For a time, she wandered aimlessly, having no outlet for her genius even though it waited in the depths of her like a snake coiled patiently in tall grass, waiting for the foot that would provoke it into being. She travelled extensively, allowing her inheritance to dwindle into nothingness, refusing to allow the lack of funds to reduce her to panic for she was never a woman who would be in dire circumstances. There was always a man who was a willing savant to her needs both financial and occasionally sexually. She enjoyed her relationships with them and was of the belief that they were terribly misguided creatures.

They seemed to have this incredible arrogance which gave them the audacity to claim that the female of the species was emotionally weaker when they could be guided by their baser instincts to commit the most ludicrous of acts. While she enjoyed her encounters with men and found pleasure with them, there had not been one she had encountered yet that gave her any indication that men had a right to call themselves masters of the earth. Nor did she equate love with sex. She had no difficulty discarding a tantalising lover if he became inconvenient.

Laurel was travelling in the west when she had another one of those defining moments almost as clear as the one she had in that school yard so many years ago. It had been the same thing as watching little Tommy who ended up marrying some dour face girl and becoming a baker just like his father and Russell who ran off to join the war even though he was too young and got his stupid self killed at Bull Run. Two men had been fighting on the street, beating each other senseless with bloody knuckles and teeth bared, determined to show everyone that he was better than the other.
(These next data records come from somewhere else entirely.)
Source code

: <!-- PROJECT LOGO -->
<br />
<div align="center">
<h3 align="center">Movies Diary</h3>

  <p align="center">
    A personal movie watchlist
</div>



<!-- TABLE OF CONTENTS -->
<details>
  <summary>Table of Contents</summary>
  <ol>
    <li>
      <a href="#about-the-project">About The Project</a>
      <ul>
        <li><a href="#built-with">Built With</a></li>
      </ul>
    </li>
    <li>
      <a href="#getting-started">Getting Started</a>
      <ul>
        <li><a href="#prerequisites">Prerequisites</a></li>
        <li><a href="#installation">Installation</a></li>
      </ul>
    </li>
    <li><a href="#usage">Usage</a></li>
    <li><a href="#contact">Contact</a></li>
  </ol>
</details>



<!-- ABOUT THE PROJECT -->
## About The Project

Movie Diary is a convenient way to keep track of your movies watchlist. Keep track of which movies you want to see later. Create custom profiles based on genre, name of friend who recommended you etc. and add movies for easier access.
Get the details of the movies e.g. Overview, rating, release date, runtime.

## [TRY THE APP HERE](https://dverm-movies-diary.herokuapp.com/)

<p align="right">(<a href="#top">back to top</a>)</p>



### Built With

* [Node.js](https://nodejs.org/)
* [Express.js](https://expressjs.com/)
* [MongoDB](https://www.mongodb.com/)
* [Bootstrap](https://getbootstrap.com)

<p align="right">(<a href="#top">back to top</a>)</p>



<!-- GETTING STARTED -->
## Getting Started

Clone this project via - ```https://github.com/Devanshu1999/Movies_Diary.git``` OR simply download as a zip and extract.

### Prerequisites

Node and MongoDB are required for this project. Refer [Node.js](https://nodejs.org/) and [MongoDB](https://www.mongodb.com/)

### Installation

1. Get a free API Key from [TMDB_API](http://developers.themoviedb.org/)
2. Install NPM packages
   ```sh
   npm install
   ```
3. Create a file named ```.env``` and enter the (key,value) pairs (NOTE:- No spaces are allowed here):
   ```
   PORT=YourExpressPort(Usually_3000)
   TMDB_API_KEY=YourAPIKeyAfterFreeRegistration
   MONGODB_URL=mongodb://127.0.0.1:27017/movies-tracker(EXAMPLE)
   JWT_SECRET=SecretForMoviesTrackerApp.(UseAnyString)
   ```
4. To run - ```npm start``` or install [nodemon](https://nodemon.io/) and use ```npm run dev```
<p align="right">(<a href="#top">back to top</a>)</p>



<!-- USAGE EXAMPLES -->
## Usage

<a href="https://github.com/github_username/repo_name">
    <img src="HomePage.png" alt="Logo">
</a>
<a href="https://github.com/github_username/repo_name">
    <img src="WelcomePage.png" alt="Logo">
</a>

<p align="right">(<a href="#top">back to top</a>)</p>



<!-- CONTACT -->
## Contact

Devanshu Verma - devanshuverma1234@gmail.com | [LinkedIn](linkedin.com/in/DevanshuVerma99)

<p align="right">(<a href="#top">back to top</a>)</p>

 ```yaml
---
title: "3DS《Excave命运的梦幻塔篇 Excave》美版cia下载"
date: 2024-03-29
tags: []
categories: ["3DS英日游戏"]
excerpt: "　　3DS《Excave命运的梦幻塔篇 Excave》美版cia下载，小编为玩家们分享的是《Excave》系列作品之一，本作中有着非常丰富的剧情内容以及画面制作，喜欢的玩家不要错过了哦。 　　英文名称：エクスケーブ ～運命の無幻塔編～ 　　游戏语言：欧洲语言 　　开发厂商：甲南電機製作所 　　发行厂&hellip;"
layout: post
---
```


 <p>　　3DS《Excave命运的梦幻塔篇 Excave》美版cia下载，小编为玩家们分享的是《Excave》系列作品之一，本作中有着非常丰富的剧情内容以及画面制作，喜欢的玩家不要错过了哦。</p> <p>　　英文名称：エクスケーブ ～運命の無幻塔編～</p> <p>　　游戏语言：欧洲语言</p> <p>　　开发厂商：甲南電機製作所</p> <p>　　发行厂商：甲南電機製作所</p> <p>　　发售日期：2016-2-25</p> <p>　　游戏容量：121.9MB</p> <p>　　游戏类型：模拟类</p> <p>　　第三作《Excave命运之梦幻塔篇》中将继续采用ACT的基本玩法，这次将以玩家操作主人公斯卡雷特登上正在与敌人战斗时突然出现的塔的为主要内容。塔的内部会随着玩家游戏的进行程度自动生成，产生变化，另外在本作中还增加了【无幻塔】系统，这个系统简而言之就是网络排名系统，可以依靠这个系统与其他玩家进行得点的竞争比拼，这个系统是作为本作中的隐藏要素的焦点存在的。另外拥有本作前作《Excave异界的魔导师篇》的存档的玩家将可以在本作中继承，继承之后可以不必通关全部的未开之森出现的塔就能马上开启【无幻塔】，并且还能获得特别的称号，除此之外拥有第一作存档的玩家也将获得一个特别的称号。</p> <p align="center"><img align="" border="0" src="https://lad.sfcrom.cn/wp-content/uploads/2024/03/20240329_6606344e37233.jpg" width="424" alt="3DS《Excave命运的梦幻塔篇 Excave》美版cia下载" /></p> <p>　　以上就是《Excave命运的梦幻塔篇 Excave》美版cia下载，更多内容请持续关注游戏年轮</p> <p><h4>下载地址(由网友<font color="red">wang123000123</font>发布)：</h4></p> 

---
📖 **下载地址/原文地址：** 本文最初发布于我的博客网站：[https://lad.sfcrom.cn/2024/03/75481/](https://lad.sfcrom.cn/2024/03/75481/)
Laurel had watched with just as much fascination, the crowd who were witnessed to this spectacle and how they relished the opportunity to show their lust for blood, unhampered by confining thoughts of morality. They cheered with each blow struck, with every tear of skin and with each spurt of viscous blood as if it was a streamer to be carried in a parade. It was barbaric and it was just as captivating for man as it was for woman, although personally Laurel saw nothing compelling about it. When the fight had come to an end with both men still standing but exhausted, she realised something even far more profound.

There was no satisfaction in a fight halted before death.

The crowd was disappointed. They wanted to see one man down, not a fight ended before the natural conclusion had been reached. They wanted to see pain, blood and smell victory, not the hollowed version of boxing matches and legal competition but the true brutal product borne of Cain that would mark him forever. They wanted to see that most brutal of battles, the one from which all others began and they would pay anything for it.

Of course men were not as willing as they were in those early dark days of mankind to fight for no reason and to see it through to its bloody end. Ten thousand years of civilisation had stripped the beast from the man and left him a creature of reason; powerless and robbed of everything that had made his climb the evolutionary ladder as the true king of the beasts.

Man was the lion.

The memory of that primitive past was hidden beneath a veneer of reason and civilisation that had to be stripped for the power of him to surface once again. She had seen men fight for a woman but even the need for sex could not outweigh the desire to survive. No, if there was a way to reach that part of him, it was not though the womanly arts. What was needed was something special.

Something that was capable of reminding him of who he was in one simple application.

Laurel spent the next year after that discovery, finding that very something. At times, she thought that perhaps her ambition had outweighed her each but stubbornness refused to make her give up. She had any number of volunteers who were willing to play her guinea pigs, all she had to do was promise them a taste of her flesh and they would do anything for her almost as willingly as the task she was attempting to accomplish.

Eventually she succeeded, there was never any doubt that she would not and with that success, Laurel Chase gave life to the Arena.